**WHAT TO DO:**
Leave every picture out and give back the lines below from the first through the line that holds "A criação do", exactly as written.

Records from a dataset:

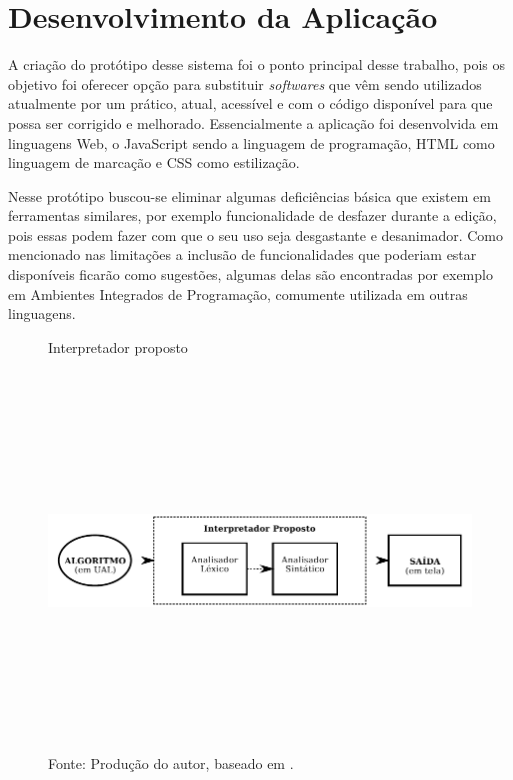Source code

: 
\ifdraft{\color{green}}{}\chapter{Desenvolvimento da Aplicação}

A criação do protótipo desse sistema foi o ponto principal desse trabalho, pois os objetivo foi oferecer opção para substituir \textit{softwares} que vêm sendo utilizados atualmente por um prático, atual, acessível e com o código disponível para que possa ser corrigido e melhorado. Essencialmente a aplicação foi desenvolvida em linguagens Web, o JavaScript sendo a linguagem de programação, HTML como linguagem de marcação e CSS como estilização.

Nesse protótipo buscou-se eliminar algumas deficiências básica que existem em ferramentas similares, por exemplo funcionalidade de desfazer durante a edição, pois essas podem fazer com que o seu uso seja desgastante e desanimador. Como mencionado nas limitações a inclusão de funcionalidades que poderiam estar disponíveis ficarão como sugestões, algumas delas são encontradas por exemplo em Ambientes Integrados de Programação, comumente utilizada em outras linguagens.

\begin{figure}[h]
  \ifdraft{\color{green}}{}\caption{\ifdraft{\color{green}}{}Interpretador proposto}\label{fig:analisador}
  \centering
\includegraphics[width=\textwidth,height=10cm,keepaspectratio]{figures/interpretador-proposto.pdf}
  \caption*{\ifdraft{\color{green}}{}\footnotesize Fonte: Produção do autor, baseado em .}
\end{figure}

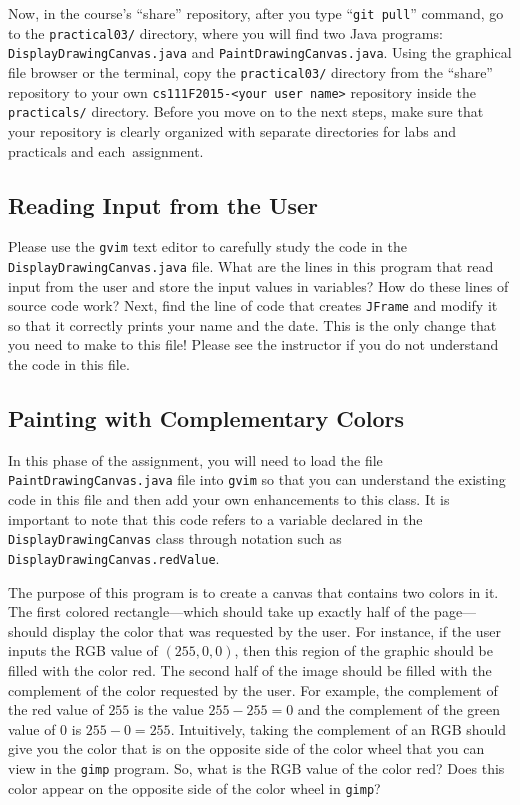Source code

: Now, in the course's ``share'' repository, after you type ``{\tt git pull}'' command, go to the {\tt practical03/}
directory, where you will find two Java programs: {\tt DisplayDrawingCanvas.java} and {\tt PaintDrawingCanvas.java}.
Using the graphical file browser or the terminal, copy the {\tt practical03/} directory from the ``share''
repository to your own {\tt cs111F2015-<your user name>} repository inside the {\tt practicals/} directory. Before you
move on to the next steps, make sure that your repository is clearly organized with separate directories for labs and
practicals and \mbox{each assignment}.

\vspace*{-.1in}
\subsection*{Reading Input from the User}

Please use the {\tt gvim} text editor to carefully study the code in the {\tt DisplayDrawingCanvas.java} file. What are
the lines in this program that read input from the user and store the input values in variables? How do these lines of
source code work? Next, find the line of code that creates {\tt JFrame} and modify it so that it correctly prints your
name and the date. This is the only change that you need to make to this file! Please see the instructor if you do not
understand the code in this file.

\vspace*{-.1in}
\subsection*{Painting with Complementary Colors}

In this phase of the assignment, you will need to load the file {\tt PaintDrawingCanvas.java} file into {\tt gvim} so
that you can understand the existing code in this file and then add your own enhancements to this class. It is important
to note that this code refers to a variable declared in the {\tt DisplayDrawingCanvas} class through notation such as
{\tt DisplayDrawingCanvas.redValue}.

The purpose of this program is to create a canvas that contains two colors in it. The first colored rectangle---which
should take up exactly half of the page---should display the color that was requested by the user. For instance, if the
user inputs the RGB value of $(255,0,0)$, then this region of the graphic should be filled with the color red. The
second half of the image should be filled with the complement of the color requested by the user. For example, the
complement of the red value of $255$ is the value $255-255=0$ and the complement of the green value of $0$ is
$255-0=255$. Intuitively, taking the complement of an RGB should give you the color that is on the opposite side of the
color wheel that you can view in the {\tt gimp} program. So, what is the RGB value of the color red? Does this color
appear on the opposite side of the color wheel in {\tt gimp}?

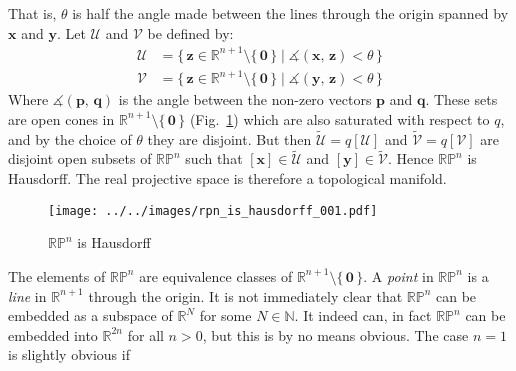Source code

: \documentclass{article}
\theoremstyle{plain}
\theoremstyle{normal}
\newenvironment{example}{%
    \pushQED{\qed}\renewcommand{\qedsymbol}{$\blacksquare$}\examplex%
}{%
    \popQED\endexamplex%
}
\begin{document}
\begin{example}[\textbf{Real Projective Space}]
            That is, $\theta$ is half the angle made between the lines through
            the origin spanned by $\mathbf{x}$ and $\mathbf{y}$. Let
            $\mathcal{U}$ and $\mathcal{V}$ be defined by:
            \begin{align}
                \mathcal{U}
                &=\big\{\,
                    \mathbf{z}\in\mathbb{R}^{n+1}\setminus\{\,\mathbf{0}\,\}
                        \;|\;\measuredangle(\mathbf{x},\,\mathbf{z})<\theta\,
                    \big\}\\
                \mathcal{V}
                &=\big\{\,
                    \mathbf{z}\in\mathbb{R}^{n+1}\setminus\{\,\mathbf{0}\,\}
                        \;|\;\measuredangle(\mathbf{y},\,\mathbf{z})<\theta\,
                    \big\}
            \end{align}
            Where $\measuredangle(\mathbf{p},\,\mathbf{q})$ is the angle
            between the non-zero vectors $\mathbf{p}$ and $\mathbf{q}$. These
            sets are open cones in
            $\mathbb{R}^{n+1}\setminus\{\,\mathbf{0}\,\}$
            (Fig.~\ref{fig:rpn_is_hausdorff_001}) which are also
            saturated with respect to $q$, and by the choice of $\theta$ they
            are disjoint. But then $\tilde{\mathcal{U}}=q[\mathcal{U}]$ and
            $\tilde{\mathcal{V}}=q[\mathcal{V}]$ are disjoint open subsets of
            $\mathbb{RP}^{n}$ such that
            $[\mathbf{x}]\in\tilde{\mathcal{U}}$ and
            $[\mathbf{y}]\in\tilde{\mathcal{V}}$. Hence $\mathbb{RP}^{n}$ is
            Hausdorff. The real projective space is therefore a topological
            manifold.
        \end{example}
        \begin{figure}
            \centering
            \texttt{[image: ../../images/rpn\_is\_hausdorff\_001.pdf]}
            \caption{$\mathbb{RP}^{n}$ is Hausdorff}
            \label{fig:rpn_is_hausdorff_001}
        \end{figure}
        The elements of $\mathbb{RP}^{n}$ are equivalence classes of
        $\mathbb{R}^{n+1}\setminus\{\,\mathbf{0}\,\}$. A
        \textit{point} in $\mathbb{RP}^{n}$ is a \textit{line} in
        $\mathbb{R}^{n+1}$ through the origin. It is not immediately clear that
        $\mathbb{RP}^{n}$ can be embedded as a subspace of $\mathbb{R}^{N}$ for
        some $N\in\mathbb{N}$. It indeed can, in fact
        $\mathbb{RP}^{n}$ can be embedded into $\mathbb{R}^{2n}$ for all $n>0$,
        but this is by no means obvious. The case $n=1$ is slightly obvious if
\end{document}
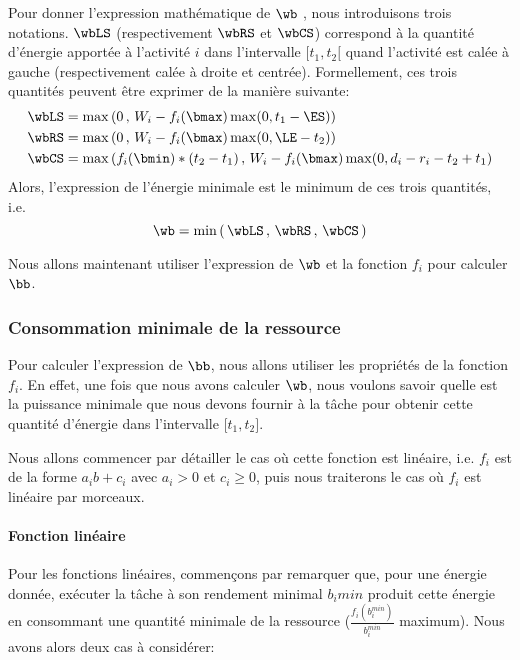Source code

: Pour donner l'expression mathématique de $\wb$ , nous introduisons
trois notations. $\wbLS$ (respectivement $\wbRS$ et $\wbCS$)
correspond à la quantité d'énergie apportée à l'activité $i$ dans
l'intervalle $[t_1,t_2[$ quand l'activité est calée à gauche
(respectivement calée à droite et centrée). Formellement, ces trois
quantités peuvent être exprimer de la manière suivante:
\begin{align}
\wbLS&= \max\left(0\, ,\, W_i- f_i(\bmax)\max(0,t_1 - \ES)\right) \label{eq:LSnrj_CECSP}\\
\wbRS&= \max\left(0\, ,\, W_i- f_i(\bmax)\max(0, \LE-t_2)\right)\label{eq:RSnrj_CECSP}\\
\wbCS&=\max\left( f_i(\bmin) * (t_2-t_1)\, ,\, W_i - f_i(\bmax)\max(0,
       d_i - r_ i - t_2 + t_1 \right)\label{eq:CSnrj_CECSP}
\end{align}
Alors, l'expression de l'énergie minimale est le minimum de ces trois
quantités, i.e.
\begin{equation}
\wb=\min\left(\, \wbLS\, ,\,\wbRS\, ,\,\wbCS \, \right)
\end{equation} 

Nous allons maintenant utiliser l'expression de $\wb$ et la fonction
$f_i$ pour calculer $\bb$.

\subsubsection{Consommation minimale de la ressource}
	
Pour calculer l'expression de $\bb$, nous allons utiliser les
propriétés de la fonction $f_i$. En effet, une fois que nous avons
calculer $\wb$, nous voulons savoir quelle est la puissance minimale
que nous devons fournir à la tâche pour obtenir cette quantité
d'énergie dans l'intervalle ${[}t_1,t_2{]}$.

Nous allons commencer par détailler le cas où cette fonction est
linéaire, i.e. $f_i$ est de la forme $a_ib+c_i$ avec $a_i >0$ et $c_i
\ge 0$, puis nous traiterons le cas où $f_i$ est linéaire par
morceaux.
	
\paragraph{Fonction linéaire}
	
Pour les fonctions linéaires, commençons par remarquer que, pour une énergie donnée, exécuter la tâche à son rendement minimal $b_i{min}$ produit cette énergie en consommant une quantité minimale de la ressource ($\frac{f_i(b_i^{min})}{b_i^{min}}$ maximum). Nous avons alors deux cas à considérer:
	
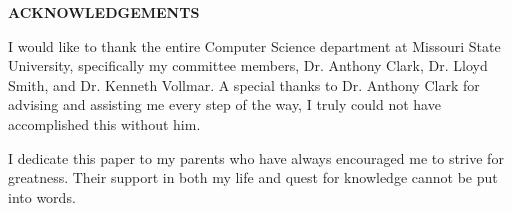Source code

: \begin{center}
    \textbf{ACKNOWLEDGEMENTS}
\end{center}
\doublespacing
\par
I would like to thank the entire Computer Science department at Missouri State University, specifically my committee members, Dr. Anthony Clark, Dr. Lloyd Smith, and Dr. Kenneth Vollmar.
A special thanks to Dr. Anthony Clark for advising and assisting me every step of the way, I truly could not have accomplished this without him.
\par
\hfill
\par
I dedicate this paper to my parents who have always encouraged me to strive for greatness.
Their support in both my life and quest for knowledge cannot be put into words.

**FINISHED EXERCISE:**
Source code

: 
\ifdraft{\color{green}}{}\chapter{Desenvolvimento da Aplicação}

A criação do protótipo desse sistema foi o ponto principal desse trabalho, pois os objetivo foi oferecer opção para substituir \textit{softwares} que vêm sendo utilizados atualmente por um prático, atual, acessível e com o código disponível para que possa ser corrigido e melhorado. Essencialmente a aplicação foi desenvolvida em linguagens Web, o JavaScript sendo a linguagem de programação, HTML como linguagem de marcação e CSS como estilização.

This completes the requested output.